Anthropic, la società americana di intelligenza artificiale fondata da Dario Amodei, ha annunciato mercoledì il lancio di Claude Managed Agents, uno strumento pensato per consentire alle aziende di costruire e distribuire agenti autonomi basati sull'IA senza dover affrontare la complessità ingegneristica tipicamente associata a questi sistemi. Il lancio arriva a poche ore dalla rivelazione di un fatturato ricorrente annualizzato che ha superato i 30 miliardi di dollari.
Il dato finanziario è di per sé emblematico: un incremento triplo rispetto a dicembre 2025, in un arco temporale di pochi mesi. Anthropic si trova in una fase di accelerazione raramente osservabile anche nel settore tecnologico, dove la crescita rapida è norma ma non regola. La quota maggioritaria di questi ricavi proviene dalla Claude Platform, il prodotto enterprise che consente agli sviluppatori di accedere ai modelli dell'azienda tramite API (Application Programming Interface). È su questo pilastro che si innesta la nuova offerta.

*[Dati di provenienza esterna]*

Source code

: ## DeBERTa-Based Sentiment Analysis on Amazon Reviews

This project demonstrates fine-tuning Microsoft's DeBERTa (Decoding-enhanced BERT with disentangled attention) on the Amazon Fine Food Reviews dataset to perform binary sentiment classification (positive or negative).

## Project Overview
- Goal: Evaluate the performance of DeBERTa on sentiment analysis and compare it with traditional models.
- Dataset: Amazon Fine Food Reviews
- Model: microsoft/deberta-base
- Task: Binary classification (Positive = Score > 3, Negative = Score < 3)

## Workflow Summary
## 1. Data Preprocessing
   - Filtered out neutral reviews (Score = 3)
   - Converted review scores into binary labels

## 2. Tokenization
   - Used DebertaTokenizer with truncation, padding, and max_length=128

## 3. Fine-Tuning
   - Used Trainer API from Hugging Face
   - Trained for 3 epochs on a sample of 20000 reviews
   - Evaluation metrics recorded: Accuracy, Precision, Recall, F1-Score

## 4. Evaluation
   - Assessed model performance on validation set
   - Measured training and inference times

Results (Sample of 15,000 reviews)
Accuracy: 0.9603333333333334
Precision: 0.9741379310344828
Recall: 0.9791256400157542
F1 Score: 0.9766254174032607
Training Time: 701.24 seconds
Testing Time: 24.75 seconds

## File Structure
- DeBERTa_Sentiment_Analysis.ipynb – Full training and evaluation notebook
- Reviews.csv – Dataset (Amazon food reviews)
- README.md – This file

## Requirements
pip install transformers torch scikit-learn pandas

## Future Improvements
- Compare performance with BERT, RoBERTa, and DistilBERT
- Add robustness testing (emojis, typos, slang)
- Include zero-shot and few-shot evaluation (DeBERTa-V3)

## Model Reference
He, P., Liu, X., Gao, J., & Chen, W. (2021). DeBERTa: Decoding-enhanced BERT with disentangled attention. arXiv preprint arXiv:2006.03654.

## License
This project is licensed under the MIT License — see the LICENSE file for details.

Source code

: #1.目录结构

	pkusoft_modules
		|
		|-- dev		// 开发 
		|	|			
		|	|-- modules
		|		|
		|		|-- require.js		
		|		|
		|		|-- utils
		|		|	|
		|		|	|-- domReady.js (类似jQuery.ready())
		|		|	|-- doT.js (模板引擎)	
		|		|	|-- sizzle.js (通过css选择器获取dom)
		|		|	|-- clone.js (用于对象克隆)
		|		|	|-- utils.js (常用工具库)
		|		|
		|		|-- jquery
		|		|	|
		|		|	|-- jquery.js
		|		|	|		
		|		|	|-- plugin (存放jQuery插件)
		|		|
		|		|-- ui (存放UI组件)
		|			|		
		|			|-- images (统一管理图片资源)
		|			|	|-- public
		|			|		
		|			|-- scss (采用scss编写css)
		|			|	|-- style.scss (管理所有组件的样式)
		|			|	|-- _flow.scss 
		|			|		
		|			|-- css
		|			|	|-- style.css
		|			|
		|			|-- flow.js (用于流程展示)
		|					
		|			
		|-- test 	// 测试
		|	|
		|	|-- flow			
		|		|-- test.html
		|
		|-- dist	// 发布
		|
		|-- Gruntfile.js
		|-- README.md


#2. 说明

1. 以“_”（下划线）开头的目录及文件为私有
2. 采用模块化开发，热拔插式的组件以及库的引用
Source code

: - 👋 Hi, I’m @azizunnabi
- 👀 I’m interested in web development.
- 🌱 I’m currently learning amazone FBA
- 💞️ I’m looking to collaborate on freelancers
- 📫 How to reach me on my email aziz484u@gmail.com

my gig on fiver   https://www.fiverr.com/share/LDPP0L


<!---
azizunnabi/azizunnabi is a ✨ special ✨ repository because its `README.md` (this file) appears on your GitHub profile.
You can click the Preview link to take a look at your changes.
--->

Angela Jiang, responsabile del prodotto per la Claude Platform, ha identificato un divario strutturale tra le capacità tecniche dei modelli e l'effettivo utilizzo da parte delle imprese. Secondo Jiang, il nuovo strumento "consente a qualsiasi azienda di prendere l'infrastruttura di primo livello e distribuire una flotta di agenti Claude per svolgere qualsiasi lavoro necessario". Si tratta di una dichiarazione ambiziosa che merita attenzione critica: il passaggio da potenziale tecnico a valore di business resta il nodo irrisolto di tutto il settore.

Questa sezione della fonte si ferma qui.